Conference: CVPR 2025
arXiv: 2503.23715
Code: https://liuqi-creat.github.io/HOIGen.github.io
Area: Video Understanding/Video Generation
Keywords: Human-Object Interaction, Text-to-Video Generation, Large-Scale Dataset, Video Captioning, Multimodal Large Language Models

TL;DR

HOIGen-1M is the first million-scale high-quality dataset designed for Human-Object Interaction (HOI) video generation. It addresses HOI video data scarcity and description hallucination through an efficient data filtering pipeline and a Mixture-of-Multimodal-Experts (MoME) captioning strategy, while introducing two evaluation metrics, CoarseHOIScore and FineHOIScore, to quantify the quality of interaction in generated videos.

Background & Motivation

Background

Background: Text-to-video (T2V) generation has made tremendous progress; models like Sora and Kling 1.5 can generate complex scenes. However, Human-Object Interaction (HOI), a fundamental component of the physical world, remains a major pain point for current T2V models—even models with over 10B parameters struggle to accurately generate simple HOI videos (e.g., "loading a suitcase onto a bus").

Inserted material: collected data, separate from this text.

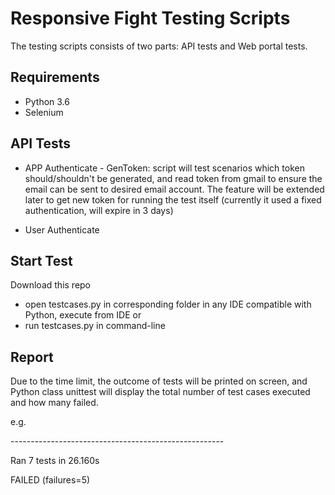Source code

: # Responsive Fight Testing Scripts
The testing scripts consists of two parts: API tests and Web portal tests.

## Requirements
- Python 3.6
- Selenium

## API Tests
- APP Authenticate - GenToken: script will test scenarios which token should/shouldn't be generated, and read token from gmail to ensure the email can be sent to desired email account. The feature will be extended later to get new token for running the test itself (currently it used a fixed authentication, will expire in 3 days)

- User Authenticate


## Start Test
Download this repo
- open testcases.py in corresponding folder in any IDE compatible with Python, execute from IDE
or
- run testcases.py in command-line

## Report
Due to the time limit, the outcome of tests will be printed on screen, and Python class unittest will display the total number of test cases executed and how many failed.

e.g.

\-----------------------------------------------------

Ran 7 tests in 26.160s

FAILED (failures=5)
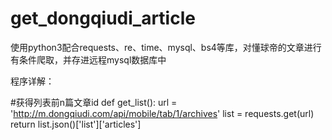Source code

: # get_dongqiudi_article
使用python3配合requests、re、time、mysql、bs4等库，对懂球帝的文章进行有条件爬取，并存进远程mysql数据库中

程序详解：

#获得列表前n篇文章id
def get_list():
    url = 'http://m.dongqiudi.com/api/mobile/tab/1/archives'
    list = requests.get(url)
    return list.json()['list']['articles']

Limitations of Prior Work: (1) Lack of large-scale HOI video data—WebVid-10M contains low-quality watermarked videos, and Panda-70M has a large amount of static/blurry videos, most of which do not contain HOI; (2) Existing HOI-aware datasets (such as CAD-120, BEHAVE, etc.) are too small in scale (ranging from thousands to tens of thousands), far below the million-scale required for training T2V models; (3) Existing captioning methods are either too brief (12-13 words) or not specifically designed for HOI, losing interaction details; (4) There is a lack of dedicated metrics to evaluate the quality of HOI video generation.

Key Challenge: The performance of T2V models in HOI scenarios is far inferior to that in general scenarios. The root cause is the lack of large-scale, high-quality, and precisely described HOI videos in the training data.

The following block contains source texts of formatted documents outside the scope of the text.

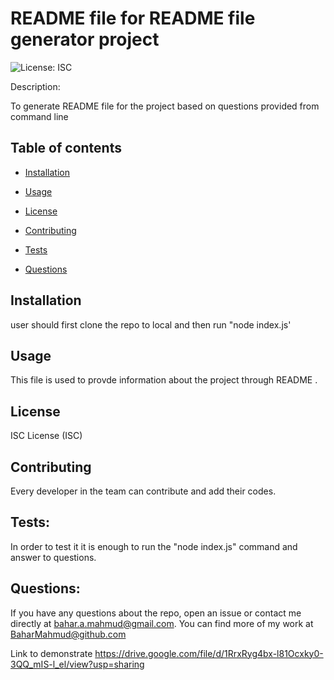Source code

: # README file for README file generator project 

 ![License: ISC](https://img.shields.io/badge/License-ISC-blue.svg)
 


Description:

To generate README file for the project based on questions provided from command line  
 
 


## Table of contents 


* [Installation](#installation) 

* [Usage](#usage) 

* [License](#license) 

* [Contributing](#contributing) 

* [Tests](#tests) 

* [Questions](#questions)





 ## Installation  

user should first clone the repo to local and then run "node index.js' 
 

 ## Usage  

This file is used to provde information about the project through README  . 
 

 ## License 

 ISC License (ISC) 


 ## Contributing  

Every developer in the team can contribute and add their codes. 
 

## Tests: 

In order to test it it is enough to run the "node index.js" command and answer to questions. 
 


## Questions: 

If you have any questions about the repo, open an issue or contact me  directly at bahar.a.mahmud@gmail.com. You can find more of my work at BaharMahmud@github.com

Link to demonstrate https://drive.google.com/file/d/1RrxRyg4bx-l81Ocxky0-3QQ_mIS-l_el/view?usp=sharing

Goal: To build a million-scale high-quality HOI video dataset, design an accurate video captioning method, and propose an evaluation framework for HOI video generation.

Method

Overall Architecture

The construction of HOIGen-1M consists of three core components: (1) A video filtering pipeline that automatically filters high-quality HOI videos from 80 million raw videos; (2) A MoME captioning strategy that utilizes multiple multimodal large models to validate each other, eliminating hallucinations and generating precise descriptions; (3) An evaluation framework that proposes CoarseHOIScore and FineHOIScore metrics to evaluate the quality of interaction in generated videos from coarse to fine grains.

Key Designs

  1. Efficient Video Filtering Pipeline:

    • Function: Efficiently filter high-quality videos containing HOI from 80 million raw videos.
    • Mechanism: Five-stage cascaded filtering—(a) Metadata filtering (duration > 1s, resolution \(\ge\) 720p, frame rate \(\ge\) 20 FPS); (b) OCR filtering to remove text-heavy videos; (c) Aesthetic score filtering to ensure visual quality; (d) Optical flow score filtering to ensure moderate motion (excluding excessively high or low motion); (e) MLLM + LLM to determine whether HOI is present (PLLaVA generates captions + Qwen2.5 judges interaction). Ultimately, 1.5 million videos proceed to the manual verification stage.
    • Manual verification: Seven annotators spent eight weeks checking each video to ensure interactions are distinct and objects are visible, ultimately obtaining 1.1 million videos.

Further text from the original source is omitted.